The Truth Should Out

This issue contains a report on a truly ingenious little device called the ABX Comparator, which takes the fraud out of subjective testing. It does this by making its own selection of source A or source B for each listening trial, without telling you which was selected. Only after all the tests will it reveal what you were listening to each time. "Score" sheets are provided so you can list your guesses, compare them with the cold, uncompromising truth, and file the results for posterity. Or better still, for the first hard evidence that has ever been presented that a lot of people can hear differences that cannot as yet be measured.

A couple of issues back, I said in this department that it was past time that we perfectionists either put up or shut up. We have claimed for so long that we could hear things the scientific establishment doubts we can hear, and disagreed so much about what we hear, that so-called subjective testing has lost the last vestiges of its credibility. This has not been helped at all by recent assertions that reproduced sound is fouled by the proximity to equipment or cables of metal, wood, concrete, carpeting and people, nor by claims that interconnecting wires must be dimensioned to within a ridiculous fraction of an inch to avoid total destruction of fidelity. We have even heard a report recently of reproduced sound being "dramatically" improved by the placing of a small container of water beneath the resting position of the stylus, even though the stylus never came near it! This sort of thing raises audio above the level of science into the cloud-nine realm of mysticism, magic and voodoo.

I am not claiming that any of this is impossible. "Impossible" is a very strong word, often freely used these days by people with an overweening desire to be proven wrong. What I am saying is that allegations like these are so hard for a scientific mind to swallow that anyone who makes them without at least offering some sort of proof that they ARE audible lays him- (or her-) self open to ridicule, derision, and out-of-hand dismissal as a full-blown crackpot.

One of the things which makes these claims so hard for a scientifically-trained observer to swallow is the fact that the phenomena do not conform to the inverse-square law which controls all known force phenomena above the subatomic level. The I-S law, to refresh your memory (?!), observes that forces or energies which are not specifically directed (ie, those which act uniformly in all directions) are reduced to one-quarter strength each time the distance from the source is doubled.
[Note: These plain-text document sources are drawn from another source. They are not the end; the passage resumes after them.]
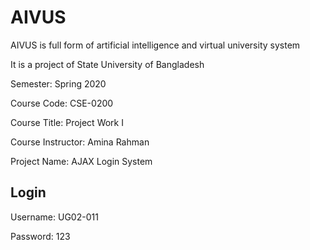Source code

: # AIVUS

AIVUS is full form of artificial intelligence and virtual university system


It is a project of State University of Bangladesh

Semester: Spring 2020

Course Code: CSE-0200

Course Title: Project Work I

Course Instructor: Amina Rahman

Project Name: AJAX Login System

Login
-----------
Username: UG02-011

Password: 123

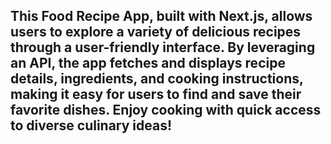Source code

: ## This Food Recipe App, built with Next.js, allows users to explore a variety of delicious recipes through a user-friendly interface. By leveraging an API, the app fetches and displays recipe details, ingredients, and cooking instructions, making it easy for users to find and save their favorite dishes. Enjoy cooking with quick access to diverse culinary ideas!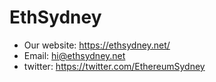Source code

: # EthSydney

- Our website: https://ethsydney.net/
- Email: [hi@ethsydney.net](mailto:hi@ethsydney.net)
- twitter: https://twitter.com/EthereumSydney
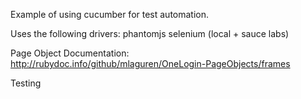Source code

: Example of using cucumber for test automation.

Uses the following drivers:
phantomjs
selenium (local + sauce labs)




Page Object Documentation:  http://rubydoc.info/github/mlaguren/OneLogin-PageObjects/frames



Testing
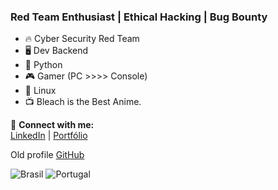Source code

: ### Red Team Enthusiast | Ethical Hacking | Bug Bounty

- 🔥 Cyber Security Red Team
- 🖥️ Dev Backend 
- 🐍 Python
- 🎮 Gamer (PC >>>> Console)
- 🐧 Linux
- 📺 Bleach is the Best Anime.

📡 **Connect with me:**  
[LinkedIn](https://www.linkedin.com/in/igor-ribeiro-14b80b1a2/) | [Portfólio](https://ikenpachi.github.io/Portfolio-main/) 

Old profile 
[GitHub](https://github.com/igor-s-ribeiro)

![Brasil](https://cdn-icons-png.flaticon.com/24/197/197386.png) ![Portugal](https://cdn-icons-png.flaticon.com/24/197/197463.png)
The law reads like this: Intensity is inversely proportional to the square of the distance. The "law" works for light from a candle, heat from the sun, and sound from an omnidirectional (nondirectional) radiating source. But the proximity phenomena reported by some audiophiles seem consistently to violate the I-S law—another reason why the technically-schooled view them with extreme skepticism.

Yet there are reported phenomena outside of audio which do not seem to conform neatly to the I-S law either. Mental telepathy seems able to act over vast distances without loss of carrying power, but then telepathy has never been scientifically proven either. Like the mystical tenets of organized religion, it has been proven to the satisfaction of believers but not to the satisfaction of nonbelievers. Few scientists believe in a white-robed, bearded God who sits in heaven to love, judge, and answer prayers, but their stance is rarely one of disbelief, for it is even harder to prove nonexistence the existence. Most are doubters—agnostics—who are not convinced of the truth of either stance. That just about describes where I stand on many of the things certain audiophiles claim to be hearing.